Marchera ou marchera pas, ce soulèvement populaire  ? On le saura ce samedi 17 février avec les manifestations dans tous les départements, convergeant vers les préfectures.

 

Les motards sont rebelles

 

La manifestation du samedi 17 février, dans chaque département, devant la préfecture, c'était son idée, à Leandro Antonio Nogueira, maçon portugais d'une trentaine d'années, habitant la Dordogne, qui a créé le premier groupe "Vous en avez marre c'est maintenant" (90.000 membres) et lancé très vite des groupes locaux par département. « C'est ma propriété », disait-il. Au point qu'il a voulu assurer le contrôle en étant administrateur dans chaque groupe.


En Saône-et-Loire, ça s'est mal passé : les motards, qui avaient été 1.500 à se rassembler à Sevrey, dès le 13 janvier, se sont rebellés et ont créé un groupe dissident, Colère71000. Lequel a manifesté à sa propre date, le samedi 10. : environ 300 à 600 participants, derrière des leaders motards. À Lyon, le groupe Colère69 est toujours géré depuis la Dordogne. Il est peu actif. Ailleurs, cela dépend... On trouve des motards FFMC ou proches qui engagent à aller aux manifestations de la FFMC, comme en Picardie, d'autres qui y ajoutent des actions locales, comme à Chartres (Eure-et-Loir) ou à Lille (Nord)...
 

Les manifestants en Saône-et-Loire (copie d'écran).

 

Les CGU de Facebook comme règle du jeu

 

Le problème principal est justement la « spontanéité » du mouvement. Dans un syndicat, un parti, les chefs sont élus au terme d'une carrière au service de l'organisation. Ils sont responsables devant des instances qui existent depuis des années. Quand, à la CGT, Monsieur Martinez annonce une grève des cheminots, le syndicat l'a déjà décidée collectivement, organisée avec ses affiliés élus dans les entreprises, qui négocient avec les directions locales... Là, Leandro Nogueira n'est pas élu, il est administrateur d'un groupe Facebook. Sa règle du jeu, ce sont les conditions générales d'utilisation de Facebook... S'il lance un appel pour trouver de nouveaux administrateurs, il peut les choisir, les révoquer. S'il existe une démocratie interne au groupe, c'est par le biais de sondages (quelle action préférez-vous ?).

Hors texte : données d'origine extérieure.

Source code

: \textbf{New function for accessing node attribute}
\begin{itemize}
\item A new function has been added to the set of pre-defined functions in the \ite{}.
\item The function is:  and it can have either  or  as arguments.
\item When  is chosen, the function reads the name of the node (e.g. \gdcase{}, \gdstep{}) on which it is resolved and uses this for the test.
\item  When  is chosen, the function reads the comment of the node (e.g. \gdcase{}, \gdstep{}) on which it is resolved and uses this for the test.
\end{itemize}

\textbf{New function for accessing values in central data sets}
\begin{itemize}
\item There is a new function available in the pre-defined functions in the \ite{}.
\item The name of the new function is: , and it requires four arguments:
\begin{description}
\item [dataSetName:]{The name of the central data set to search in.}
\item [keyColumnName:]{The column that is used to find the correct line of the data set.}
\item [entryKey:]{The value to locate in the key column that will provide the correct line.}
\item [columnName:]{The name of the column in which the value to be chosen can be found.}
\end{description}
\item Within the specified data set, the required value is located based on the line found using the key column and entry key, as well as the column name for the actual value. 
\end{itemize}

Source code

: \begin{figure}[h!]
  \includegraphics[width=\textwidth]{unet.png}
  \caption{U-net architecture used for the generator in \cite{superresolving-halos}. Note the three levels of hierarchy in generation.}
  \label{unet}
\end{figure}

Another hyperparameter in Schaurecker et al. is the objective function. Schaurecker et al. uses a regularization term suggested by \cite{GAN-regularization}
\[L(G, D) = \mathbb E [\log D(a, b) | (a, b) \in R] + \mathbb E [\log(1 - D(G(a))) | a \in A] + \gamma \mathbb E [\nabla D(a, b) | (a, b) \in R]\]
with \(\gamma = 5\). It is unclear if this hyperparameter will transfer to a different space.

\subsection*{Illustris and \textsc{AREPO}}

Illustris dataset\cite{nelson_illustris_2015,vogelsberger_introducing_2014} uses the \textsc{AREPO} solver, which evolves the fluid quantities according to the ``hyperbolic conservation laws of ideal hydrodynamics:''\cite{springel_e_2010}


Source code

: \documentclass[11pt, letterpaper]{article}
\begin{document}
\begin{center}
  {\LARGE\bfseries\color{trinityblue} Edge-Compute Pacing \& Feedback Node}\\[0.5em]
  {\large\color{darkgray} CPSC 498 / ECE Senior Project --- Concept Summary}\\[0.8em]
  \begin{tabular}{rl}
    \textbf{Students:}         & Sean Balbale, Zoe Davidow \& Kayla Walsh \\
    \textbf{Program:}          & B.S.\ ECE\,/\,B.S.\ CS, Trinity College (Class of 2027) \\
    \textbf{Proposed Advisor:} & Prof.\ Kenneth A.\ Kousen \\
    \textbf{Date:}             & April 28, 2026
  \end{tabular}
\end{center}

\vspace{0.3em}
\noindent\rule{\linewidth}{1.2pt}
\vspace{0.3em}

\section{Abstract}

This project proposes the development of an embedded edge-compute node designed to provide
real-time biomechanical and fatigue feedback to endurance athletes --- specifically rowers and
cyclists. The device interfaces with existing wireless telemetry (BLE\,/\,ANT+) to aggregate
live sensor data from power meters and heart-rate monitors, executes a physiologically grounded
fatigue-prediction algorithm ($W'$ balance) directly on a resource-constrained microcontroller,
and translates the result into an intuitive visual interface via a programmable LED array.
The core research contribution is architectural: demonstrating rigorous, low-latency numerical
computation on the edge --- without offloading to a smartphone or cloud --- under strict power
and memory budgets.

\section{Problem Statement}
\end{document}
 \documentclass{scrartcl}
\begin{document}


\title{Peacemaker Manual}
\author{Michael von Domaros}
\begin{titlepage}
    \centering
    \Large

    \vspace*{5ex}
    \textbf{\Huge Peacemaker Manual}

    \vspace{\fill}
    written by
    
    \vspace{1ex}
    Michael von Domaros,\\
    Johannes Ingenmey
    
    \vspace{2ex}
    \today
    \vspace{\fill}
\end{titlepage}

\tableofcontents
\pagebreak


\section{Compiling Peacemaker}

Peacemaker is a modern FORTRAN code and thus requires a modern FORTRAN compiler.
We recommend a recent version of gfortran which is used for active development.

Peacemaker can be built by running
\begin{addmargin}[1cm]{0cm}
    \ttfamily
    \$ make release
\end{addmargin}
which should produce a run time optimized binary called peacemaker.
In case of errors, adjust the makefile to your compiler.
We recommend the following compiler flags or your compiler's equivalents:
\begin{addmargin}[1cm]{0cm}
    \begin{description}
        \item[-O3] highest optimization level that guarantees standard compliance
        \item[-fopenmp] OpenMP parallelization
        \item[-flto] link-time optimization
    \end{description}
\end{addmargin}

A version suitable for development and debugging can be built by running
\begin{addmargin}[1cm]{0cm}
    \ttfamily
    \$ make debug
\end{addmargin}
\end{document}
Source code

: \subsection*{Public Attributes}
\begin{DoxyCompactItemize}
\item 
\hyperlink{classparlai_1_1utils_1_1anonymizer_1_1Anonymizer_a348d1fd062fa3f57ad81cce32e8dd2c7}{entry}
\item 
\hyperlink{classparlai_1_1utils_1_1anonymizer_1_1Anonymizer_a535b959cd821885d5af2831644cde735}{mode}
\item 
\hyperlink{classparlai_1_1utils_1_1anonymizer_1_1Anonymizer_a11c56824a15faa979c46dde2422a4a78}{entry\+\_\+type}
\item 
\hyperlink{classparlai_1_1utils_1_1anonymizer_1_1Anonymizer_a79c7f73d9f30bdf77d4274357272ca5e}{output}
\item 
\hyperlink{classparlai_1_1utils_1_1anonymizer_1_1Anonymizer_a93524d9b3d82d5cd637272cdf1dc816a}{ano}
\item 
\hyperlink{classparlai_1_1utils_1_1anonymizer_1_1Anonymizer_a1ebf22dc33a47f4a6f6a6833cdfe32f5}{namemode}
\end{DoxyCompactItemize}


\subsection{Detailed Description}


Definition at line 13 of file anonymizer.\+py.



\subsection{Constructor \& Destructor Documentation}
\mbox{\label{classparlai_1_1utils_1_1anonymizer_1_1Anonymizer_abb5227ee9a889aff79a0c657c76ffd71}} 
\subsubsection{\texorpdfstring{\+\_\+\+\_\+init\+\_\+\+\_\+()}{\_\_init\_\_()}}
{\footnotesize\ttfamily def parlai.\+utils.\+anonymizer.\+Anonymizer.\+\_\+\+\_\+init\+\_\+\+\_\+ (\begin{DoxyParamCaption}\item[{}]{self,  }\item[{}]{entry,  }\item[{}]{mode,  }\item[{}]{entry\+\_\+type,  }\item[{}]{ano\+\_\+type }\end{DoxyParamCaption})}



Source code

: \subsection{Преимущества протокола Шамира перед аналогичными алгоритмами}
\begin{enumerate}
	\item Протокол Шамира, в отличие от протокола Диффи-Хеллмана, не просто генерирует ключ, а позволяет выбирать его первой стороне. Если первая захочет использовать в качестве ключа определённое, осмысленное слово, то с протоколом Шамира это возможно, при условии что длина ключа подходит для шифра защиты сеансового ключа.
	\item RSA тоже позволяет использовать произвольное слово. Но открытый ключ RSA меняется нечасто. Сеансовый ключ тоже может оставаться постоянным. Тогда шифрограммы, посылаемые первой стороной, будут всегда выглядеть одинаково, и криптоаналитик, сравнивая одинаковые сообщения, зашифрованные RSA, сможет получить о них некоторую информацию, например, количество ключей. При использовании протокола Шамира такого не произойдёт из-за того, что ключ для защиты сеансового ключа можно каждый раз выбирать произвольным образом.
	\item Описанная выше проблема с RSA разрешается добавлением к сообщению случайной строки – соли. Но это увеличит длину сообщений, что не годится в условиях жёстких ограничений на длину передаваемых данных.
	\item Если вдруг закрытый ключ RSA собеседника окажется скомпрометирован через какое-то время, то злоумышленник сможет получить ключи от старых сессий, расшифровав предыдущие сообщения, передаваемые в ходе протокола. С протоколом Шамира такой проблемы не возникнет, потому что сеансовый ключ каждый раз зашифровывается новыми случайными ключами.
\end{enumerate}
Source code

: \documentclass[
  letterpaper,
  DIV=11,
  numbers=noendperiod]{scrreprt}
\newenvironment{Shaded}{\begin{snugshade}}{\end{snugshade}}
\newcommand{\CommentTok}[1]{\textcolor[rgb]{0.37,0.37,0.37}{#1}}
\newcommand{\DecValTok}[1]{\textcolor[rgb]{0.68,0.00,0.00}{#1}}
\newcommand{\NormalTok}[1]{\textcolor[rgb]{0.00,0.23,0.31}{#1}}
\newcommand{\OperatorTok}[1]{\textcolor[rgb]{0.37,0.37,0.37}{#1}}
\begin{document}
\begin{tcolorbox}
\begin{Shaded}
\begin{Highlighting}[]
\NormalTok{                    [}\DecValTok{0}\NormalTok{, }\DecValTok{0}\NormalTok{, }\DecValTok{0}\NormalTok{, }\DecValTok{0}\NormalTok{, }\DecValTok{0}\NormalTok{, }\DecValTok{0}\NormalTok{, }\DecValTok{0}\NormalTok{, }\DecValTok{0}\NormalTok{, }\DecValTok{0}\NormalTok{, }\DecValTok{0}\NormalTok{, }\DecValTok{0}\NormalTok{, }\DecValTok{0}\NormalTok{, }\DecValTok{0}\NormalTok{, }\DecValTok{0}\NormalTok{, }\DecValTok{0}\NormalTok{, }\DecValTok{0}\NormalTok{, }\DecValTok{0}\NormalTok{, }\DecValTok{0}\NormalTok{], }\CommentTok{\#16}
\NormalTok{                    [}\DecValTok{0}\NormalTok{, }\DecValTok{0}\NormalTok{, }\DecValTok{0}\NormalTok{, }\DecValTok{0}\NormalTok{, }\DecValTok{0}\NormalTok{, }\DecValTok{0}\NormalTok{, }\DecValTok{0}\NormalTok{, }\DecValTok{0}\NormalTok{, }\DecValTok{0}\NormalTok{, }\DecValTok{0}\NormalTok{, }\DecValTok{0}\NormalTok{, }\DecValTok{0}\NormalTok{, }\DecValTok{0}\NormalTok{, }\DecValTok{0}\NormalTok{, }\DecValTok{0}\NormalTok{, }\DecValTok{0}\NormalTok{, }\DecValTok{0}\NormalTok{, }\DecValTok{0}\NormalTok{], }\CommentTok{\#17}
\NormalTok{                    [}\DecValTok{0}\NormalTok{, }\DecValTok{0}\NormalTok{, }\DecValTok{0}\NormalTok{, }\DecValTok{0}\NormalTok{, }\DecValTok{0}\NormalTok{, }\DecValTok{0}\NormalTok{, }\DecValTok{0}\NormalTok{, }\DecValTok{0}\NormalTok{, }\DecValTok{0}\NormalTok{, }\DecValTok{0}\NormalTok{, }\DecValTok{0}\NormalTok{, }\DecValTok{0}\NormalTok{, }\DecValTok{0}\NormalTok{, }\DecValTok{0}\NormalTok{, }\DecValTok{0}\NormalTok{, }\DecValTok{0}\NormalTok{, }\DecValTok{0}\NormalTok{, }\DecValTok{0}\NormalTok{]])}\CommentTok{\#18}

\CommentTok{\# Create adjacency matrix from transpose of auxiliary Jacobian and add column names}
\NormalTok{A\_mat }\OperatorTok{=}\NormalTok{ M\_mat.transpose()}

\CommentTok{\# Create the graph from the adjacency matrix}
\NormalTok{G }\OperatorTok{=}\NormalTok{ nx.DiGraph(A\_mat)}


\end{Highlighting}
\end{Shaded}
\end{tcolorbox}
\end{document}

Parfois, des réunions sont organisées dans la vraie vie, dans des cafés.
 

Pour l'Etat, cette désorganisation est problématique. Il a besoin d'un interlocuteur avant d'assurer la sécurité d'une manifestation. Au 1er Mai, à Paris, en cas de heurts en fin de manif entre CRS et groupes de « casseurs », les responsables syndicaux, en contact permanent avec la police, appellent leurs manifestants à évacuer rapidement la place de la Nation.


Les groupes Colère, pratiquant le blocage de circulation aux ronds-points ou sur l'autoroute, peuvent aussi être agressés par des automobilistes mécontents. Les forces de l'ordre ont besoin de savoir qui manifeste et où ou de pouvoir contacter les responsables de la manifestation pour gérer ce cortège de plusieurs centaines de voitures, motos ou marcheurs. Or, la direction est floue, répartie sur plusieurs personnes, inexpérimentées, et soumises aux initiatives impromptues des uns ou des autres... Et qui ne sont pas responsables devant leur organisation. Si ce n'est peut-être sur Facebook à travers les commentaires d'après manifestation... 

 

Répression : un par un comme au ball-trap

 

Et voilà qui arrange bien « le pouvoir ». Une manifestation politique ou syndicale classique a des responsables qui veulent montrer qu'ils ont du monde derrière eux, pour négocier ensuite. Là, on n'a pas un groupe institutionnel mais des individus qui donnent leur nom sur Facebook, qui se photographient ou se filment en train d'agir, qui sont identifiables. Le principe est, pour le procureur du lieu, d'aller chercher la tête de liste, les administrateurs ou, en cas d'infraction, de repérer les auteurs et de les convoquer individuellement ensuite. S'ils appartenaient à une organisation, celle-ci pourrait peser, demander à être reçue, payer un avocat, négocier, réparer les dégâts sur ses fonds propres... Là, non, chacun va seul expliquer à la gendarmerie pourquoi il entravait la circulation ce jour-là. Cela dit, la justice peut reconsidérer l'action, admettre que c'est une manifestation politique et relaxer tout le monde...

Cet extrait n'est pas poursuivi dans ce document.